There is probably a good reason why the Election Commission chose Thursday 24 April instead of Friday the 25th for polling in TN. As a tradition barring occasional deviations new movies get released on Fridays nationally, but the EC probably wanted to be extra cautious in this Tinsel Nadu. It doesn’t need a Columbus to discover that here cinema runs in the Jeans, pardon, genes and a Friday poll would mean an utter flop at the ballot box office. For instance, in drawing crowds a sizzling Hansika would win hands down against the best at the hustings who would find it difficult to convince even his/her own family and workers to turn up to vote. I mean no insult to the voters in general but I do speak from ‘experience’ about a critical chunk who can make a difference on a non-Friday – the polls being a hit or taking a hit!
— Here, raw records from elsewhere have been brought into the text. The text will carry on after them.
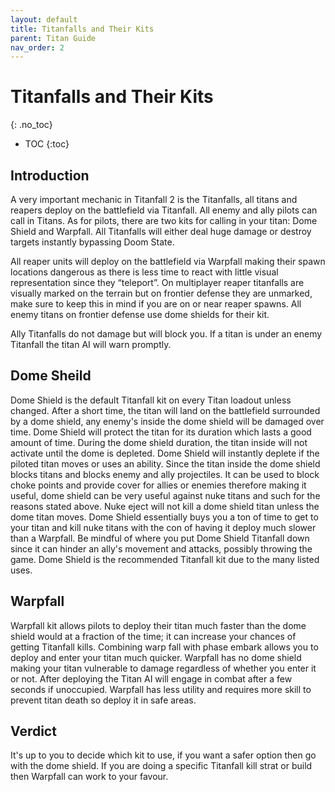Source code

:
 ```yaml
---
layout: default
title: Titanfalls and Their Kits
parent: Titan Guide
nav_order: 2
---
```


# Titanfalls and Their Kits
{: .no_toc}

- TOC
{:toc}

## Introduction

A very important mechanic in Titanfall 2 is the Titanfalls, all titans and reapers deploy on the battlefield via Titanfall. All enemy and ally pilots can call in Titans. As for pilots, there are two kits for calling in your titan: Dome Shield and Warpfall. All Titanfalls will either deal huge damage or destroy targets instantly bypassing Doom State.

All reaper units will deploy on the battlefield via Warpfall making their spawn locations dangerous as there is less time to react with little visual representation since they “teleport”. On multiplayer reaper titanfalls are visually marked on the terrain but on frontier defense they are unmarked, make sure to keep this in mind if you are on or near reaper spawns. All enemy titans on frontier defense use dome shields for their kit.

Ally Titanfalls do not damage but will block you. If a titan is under an enemy Titanfall the titan AI will warn promptly.

## Dome Sheild

Dome Shield is the default Titanfall kit on every Titan loadout unless changed. After a short time, the titan will land on the battlefield surrounded by a dome shield, any enemy's inside the dome shield will be damaged over time. Dome Shield will protect the titan for its duration which lasts a good amount of time. During the dome shield duration, the titan inside will not activate until the dome is depleted. Dome Shield will instantly deplete if the piloted titan moves or uses an ability. Since the titan inside the dome shield blocks titans and blocks enemy and ally projectiles. It can be used to block choke points and provide cover for allies or enemies therefore making it useful, dome shield can be very useful against nuke titans and such for the reasons stated above. Nuke eject will not kill a dome shield titan unless the dome titan moves. Dome Shield essentially buys you a ton of time to get to your titan and kill nuke titans with the con of having it deploy much slower than a Warpfall. Be mindful of where you put Dome Shield Titanfall down since it can hinder an ally's movement and attacks, possibly throwing the game. Dome Shield is the recommended Titanfall kit due to the many listed uses.

## Warpfall

Warpfall kit allows pilots to deploy their titan much faster than the dome shield would at a fraction of the time; it can increase your chances of getting Titanfall kills. Combining warp fall with phase embark allows you to deploy and enter your titan much quicker. Warpfall has no dome shield making your titan vulnerable to damage regardless of whether you enter it or not. After deploying the Titan AI will engage in combat after a few seconds if unoccupied. Warpfall has less utility and requires more skill to prevent titan death so deploy it in safe areas.

## Verdict

It's up to you to decide which kit to use, if you want a safer option then go with the dome shield. If you are doing a specific Titanfall kill strat or build then Warpfall can work to your favour.
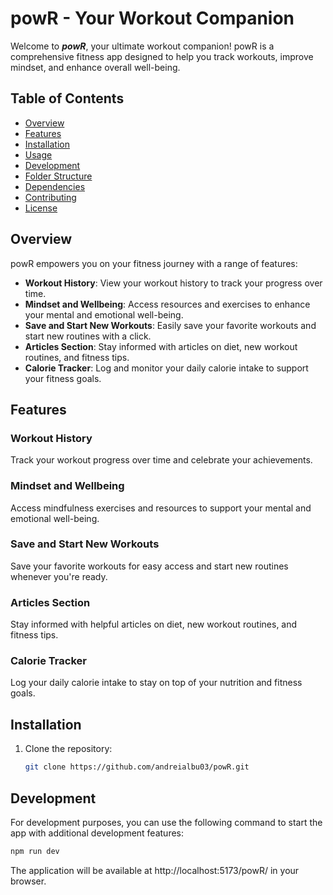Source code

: # powR - Your Workout Companion

Welcome to **_powR_**, your ultimate workout companion! powR is a comprehensive fitness app designed to help you track workouts, improve mindset, and enhance overall well-being.

## Table of Contents

- [Overview](#overview)
- [Features](#features)
- [Installation](#installation)
- [Usage](#usage)
- [Development](#development)
- [Folder Structure](#folder-structure)
- [Dependencies](#dependencies)
- [Contributing](#contributing)
- [License](#license)

## Overview

powR empowers you on your fitness journey with a range of features:

- **Workout History**: View your workout history to track your progress over time.
- **Mindset and Wellbeing**: Access resources and exercises to enhance your mental and emotional well-being.
- **Save and Start New Workouts**: Easily save your favorite workouts and start new routines with a click.
- **Articles Section**: Stay informed with articles on diet, new workout routines, and fitness tips.
- **Calorie Tracker**: Log and monitor your daily calorie intake to support your fitness goals.

## Features

### Workout History

Track your workout progress over time and celebrate your achievements.

### Mindset and Wellbeing

Access mindfulness exercises and resources to support your mental and emotional well-being.

### Save and Start New Workouts

Save your favorite workouts for easy access and start new routines whenever you're ready.

### Articles Section

Stay informed with helpful articles on diet, new workout routines, and fitness tips.

### Calorie Tracker

Log your daily calorie intake to stay on top of your nutrition and fitness goals.

## Installation

1. Clone the repository:

   ```bash
   git clone https://github.com/andreialbu03/powR.git
   ```

## Development

For development purposes, you can use the following command to start the app with additional development features:

```bash
npm run dev
```

The application will be available at http://localhost:5173/powR/ in your browser.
The State’s history runs parallel to that of cinema. Even during the first two decades since freedom when the Cong ruled, the DMK rose steadily owing to its cinematic presence. From 1967, when the DMK trounced Cong, all CMs, from Anna to now have had cinema as launching pad. Even ‘aspiring’ CMs invariably hail from the screens and almost all actors with just a sprinkling of cheering crowds would like to have a go at politics. The trend and tendency are so ingrained that the media, with Pavlovian penchant, never fails to ask of every actor if he has any political plans, even if the actor happens to be a debutant or even a child prodigy … just in case. While some smart stars side-step the trap, most, in delusory desire, get drawn into the dragnet, often to their detriment. This is also the only State where punch dialogues pass for policy declarations and political retorts are reeled out rather than being revealed on real time. But rarely, off-screen statements do come and in fact, TN was a pioneer of ‘voice’ politics long before Sonia’s inner voice or Cong’s ‘voice’ prez Rahul found his.
Regimes have alternated but cinema has always reigned. It holds such an overwhelming attraction to the masses that none can ignore. There have been several cinestars in politics in the last two decades all over India but TN has the ‘distinction’ of starting it all. And it still is ahead when it comes to nurturing this genetic obsession. It is the foremost medium that strikes an instant chord with the people and small wonder most politicos go out of the way to keep popular stars in good humour. The filmdom too is never found wanting in reciprocation, seizing every opportunity to shower its choicest encomiums on whoever is at the helm. But though star gazing and stars shining down in return have seen several re-runs, the star treks have never always been a smooth ride, hitting the occasional pothole.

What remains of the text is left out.